[Stored data entries]
=== Begin Enclosure ===

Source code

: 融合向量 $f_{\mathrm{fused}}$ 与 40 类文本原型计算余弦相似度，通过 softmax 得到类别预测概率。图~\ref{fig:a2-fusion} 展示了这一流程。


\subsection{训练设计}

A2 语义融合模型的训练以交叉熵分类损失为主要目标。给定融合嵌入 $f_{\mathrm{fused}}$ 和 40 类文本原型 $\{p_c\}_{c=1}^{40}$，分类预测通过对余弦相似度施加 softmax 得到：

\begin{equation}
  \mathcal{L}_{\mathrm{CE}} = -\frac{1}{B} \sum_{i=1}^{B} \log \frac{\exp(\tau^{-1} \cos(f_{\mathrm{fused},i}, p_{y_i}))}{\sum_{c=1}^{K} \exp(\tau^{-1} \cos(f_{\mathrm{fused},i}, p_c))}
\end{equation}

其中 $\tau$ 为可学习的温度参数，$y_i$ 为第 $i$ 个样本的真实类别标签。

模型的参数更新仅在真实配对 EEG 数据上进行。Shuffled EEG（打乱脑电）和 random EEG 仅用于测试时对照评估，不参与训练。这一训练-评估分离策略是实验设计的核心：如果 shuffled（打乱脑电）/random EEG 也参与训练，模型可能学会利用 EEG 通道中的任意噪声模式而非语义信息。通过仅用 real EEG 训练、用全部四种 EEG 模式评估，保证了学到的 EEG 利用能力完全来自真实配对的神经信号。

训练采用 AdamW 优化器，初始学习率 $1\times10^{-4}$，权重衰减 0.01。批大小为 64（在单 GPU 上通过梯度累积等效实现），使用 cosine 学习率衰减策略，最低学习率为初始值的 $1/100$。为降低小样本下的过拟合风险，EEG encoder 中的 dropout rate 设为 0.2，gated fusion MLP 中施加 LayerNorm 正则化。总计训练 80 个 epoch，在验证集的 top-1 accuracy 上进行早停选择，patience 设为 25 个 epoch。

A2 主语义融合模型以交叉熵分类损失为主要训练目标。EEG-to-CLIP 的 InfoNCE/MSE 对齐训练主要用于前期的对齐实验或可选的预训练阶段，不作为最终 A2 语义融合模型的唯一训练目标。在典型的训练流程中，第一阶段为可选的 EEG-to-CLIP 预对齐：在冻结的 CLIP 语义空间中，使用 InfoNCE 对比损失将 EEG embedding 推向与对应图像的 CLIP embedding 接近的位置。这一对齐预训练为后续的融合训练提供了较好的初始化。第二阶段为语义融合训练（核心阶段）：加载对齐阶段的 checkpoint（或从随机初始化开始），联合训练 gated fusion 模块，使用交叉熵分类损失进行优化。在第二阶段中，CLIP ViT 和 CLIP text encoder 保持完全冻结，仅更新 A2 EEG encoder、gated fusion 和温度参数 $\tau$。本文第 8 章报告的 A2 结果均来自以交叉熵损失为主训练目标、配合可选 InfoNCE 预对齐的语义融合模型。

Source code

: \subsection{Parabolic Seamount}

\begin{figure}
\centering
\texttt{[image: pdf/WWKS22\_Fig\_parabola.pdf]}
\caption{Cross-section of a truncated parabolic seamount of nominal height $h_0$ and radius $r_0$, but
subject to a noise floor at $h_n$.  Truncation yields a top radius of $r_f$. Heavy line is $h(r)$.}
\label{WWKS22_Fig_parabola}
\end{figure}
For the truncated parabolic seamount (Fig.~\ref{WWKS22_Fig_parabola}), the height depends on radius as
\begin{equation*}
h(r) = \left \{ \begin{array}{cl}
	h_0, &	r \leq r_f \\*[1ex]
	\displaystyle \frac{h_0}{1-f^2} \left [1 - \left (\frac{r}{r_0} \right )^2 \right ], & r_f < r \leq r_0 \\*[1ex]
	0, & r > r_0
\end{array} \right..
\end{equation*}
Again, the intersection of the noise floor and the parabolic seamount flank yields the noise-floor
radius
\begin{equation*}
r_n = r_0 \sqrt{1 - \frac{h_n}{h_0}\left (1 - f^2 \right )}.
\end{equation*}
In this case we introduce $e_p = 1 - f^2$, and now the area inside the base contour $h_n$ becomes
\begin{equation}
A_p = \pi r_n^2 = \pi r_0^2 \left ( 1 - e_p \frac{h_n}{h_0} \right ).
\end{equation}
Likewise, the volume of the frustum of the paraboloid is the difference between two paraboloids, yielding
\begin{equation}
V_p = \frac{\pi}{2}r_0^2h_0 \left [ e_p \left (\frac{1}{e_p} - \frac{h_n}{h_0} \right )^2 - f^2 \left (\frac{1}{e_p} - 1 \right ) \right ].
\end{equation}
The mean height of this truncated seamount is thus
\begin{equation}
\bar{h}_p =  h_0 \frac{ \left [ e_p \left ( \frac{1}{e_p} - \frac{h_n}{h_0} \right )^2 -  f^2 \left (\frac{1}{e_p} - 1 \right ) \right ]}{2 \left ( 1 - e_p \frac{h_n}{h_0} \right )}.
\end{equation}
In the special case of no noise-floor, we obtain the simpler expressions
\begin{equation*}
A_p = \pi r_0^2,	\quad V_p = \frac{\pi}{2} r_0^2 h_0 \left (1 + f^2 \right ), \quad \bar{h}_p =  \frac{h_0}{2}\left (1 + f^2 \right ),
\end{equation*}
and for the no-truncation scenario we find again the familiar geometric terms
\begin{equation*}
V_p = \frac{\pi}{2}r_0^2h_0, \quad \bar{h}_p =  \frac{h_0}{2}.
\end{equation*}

=== End Enclosure ===

[Your assignment]:
Set the entries above down once more, exactly as they stand.

[Solution for this exercise]:
Source code

: 融合向量 $f_{\mathrm{fused}}$ 与 40 类文本原型计算余弦相似度，通过 softmax 得到类别预测概率。图~\ref{fig:a2-fusion} 展示了这一流程。


\subsection{训练设计}

A2 语义融合模型的训练以交叉熵分类损失为主要目标。给定融合嵌入 $f_{\mathrm{fused}}$ 和 40 类文本原型 $\{p_c\}_{c=1}^{40}$，分类预测通过对余弦相似度施加 softmax 得到：

\begin{equation}
  \mathcal{L}_{\mathrm{CE}} = -\frac{1}{B} \sum_{i=1}^{B} \log \frac{\exp(\tau^{-1} \cos(f_{\mathrm{fused},i}, p_{y_i}))}{\sum_{c=1}^{K} \exp(\tau^{-1} \cos(f_{\mathrm{fused},i}, p_c))}
\end{equation}

其中 $\tau$ 为可学习的温度参数，$y_i$ 为第 $i$ 个样本的真实类别标签。

模型的参数更新仅在真实配对 EEG 数据上进行。Shuffled EEG（打乱脑电）和 random EEG 仅用于测试时对照评估，不参与训练。这一训练-评估分离策略是实验设计的核心：如果 shuffled（打乱脑电）/random EEG 也参与训练，模型可能学会利用 EEG 通道中的任意噪声模式而非语义信息。通过仅用 real EEG 训练、用全部四种 EEG 模式评估，保证了学到的 EEG 利用能力完全来自真实配对的神经信号。

训练采用 AdamW 优化器，初始学习率 $1\times10^{-4}$，权重衰减 0.01。批大小为 64（在单 GPU 上通过梯度累积等效实现），使用 cosine 学习率衰减策略，最低学习率为初始值的 $1/100$。为降低小样本下的过拟合风险，EEG encoder 中的 dropout rate 设为 0.2，gated fusion MLP 中施加 LayerNorm 正则化。总计训练 80 个 epoch，在验证集的 top-1 accuracy 上进行早停选择，patience 设为 25 个 epoch。

A2 主语义融合模型以交叉熵分类损失为主要训练目标。EEG-to-CLIP 的 InfoNCE/MSE 对齐训练主要用于前期的对齐实验或可选的预训练阶段，不作为最终 A2 语义融合模型的唯一训练目标。在典型的训练流程中，第一阶段为可选的 EEG-to-CLIP 预对齐：在冻结的 CLIP 语义空间中，使用 InfoNCE 对比损失将 EEG embedding 推向与对应图像的 CLIP embedding 接近的位置。这一对齐预训练为后续的融合训练提供了较好的初始化。第二阶段为语义融合训练（核心阶段）：加载对齐阶段的 checkpoint（或从随机初始化开始），联合训练 gated fusion 模块，使用交叉熵分类损失进行优化。在第二阶段中，CLIP ViT 和 CLIP text encoder 保持完全冻结，仅更新 A2 EEG encoder、gated fusion 和温度参数 $\tau$。本文第 8 章报告的 A2 结果均来自以交叉熵损失为主训练目标、配合可选 InfoNCE 预对齐的语义融合模型。

Source code

: \subsection{Parabolic Seamount}

\begin{figure}
\centering
\texttt{[image: pdf/WWKS22\_Fig\_parabola.pdf]}
\caption{Cross-section of a truncated parabolic seamount of nominal height $h_0$ and radius $r_0$, but
subject to a noise floor at $h_n$.  Truncation yields a top radius of $r_f$. Heavy line is $h(r)$.}
\label{WWKS22_Fig_parabola}
\end{figure}
For the truncated parabolic seamount (Fig.~\ref{WWKS22_Fig_parabola}), the height depends on radius as
\begin{equation*}
h(r) = \left \{ \begin{array}{cl}
	h_0, &	r \leq r_f \\*[1ex]
	\displaystyle \frac{h_0}{1-f^2} \left [1 - \left (\frac{r}{r_0} \right )^2 \right ], & r_f < r \leq r_0 \\*[1ex]
	0, & r > r_0
\end{array} \right..
\end{equation*}
Again, the intersection of the noise floor and the parabolic seamount flank yields the noise-floor
radius
\begin{equation*}
r_n = r_0 \sqrt{1 - \frac{h_n}{h_0}\left (1 - f^2 \right )}.
\end{equation*}
In this case we introduce $e_p = 1 - f^2$, and now the area inside the base contour $h_n$ becomes
\begin{equation}
A_p = \pi r_n^2 = \pi r_0^2 \left ( 1 - e_p \frac{h_n}{h_0} \right ).
\end{equation}
Likewise, the volume of the frustum of the paraboloid is the difference between two paraboloids, yielding
\begin{equation}
V_p = \frac{\pi}{2}r_0^2h_0 \left [ e_p \left (\frac{1}{e_p} - \frac{h_n}{h_0} \right )^2 - f^2 \left (\frac{1}{e_p} - 1 \right ) \right ].
\end{equation}
The mean height of this truncated seamount is thus
\begin{equation}
\bar{h}_p =  h_0 \frac{ \left [ e_p \left ( \frac{1}{e_p} - \frac{h_n}{h_0} \right )^2 -  f^2 \left (\frac{1}{e_p} - 1 \right ) \right ]}{2 \left ( 1 - e_p \frac{h_n}{h_0} \right )}.
\end{equation}
In the special case of no noise-floor, we obtain the simpler expressions
\begin{equation*}
A_p = \pi r_0^2,	\quad V_p = \frac{\pi}{2} r_0^2 h_0 \left (1 + f^2 \right ), \quad \bar{h}_p =  \frac{h_0}{2}\left (1 + f^2 \right ),
\end{equation*}
and for the no-truncation scenario we find again the familiar geometric terms
\begin{equation*}
V_p = \frac{\pi}{2}r_0^2h_0, \quad \bar{h}_p =  \frac{h_0}{2}.
\end{equation*}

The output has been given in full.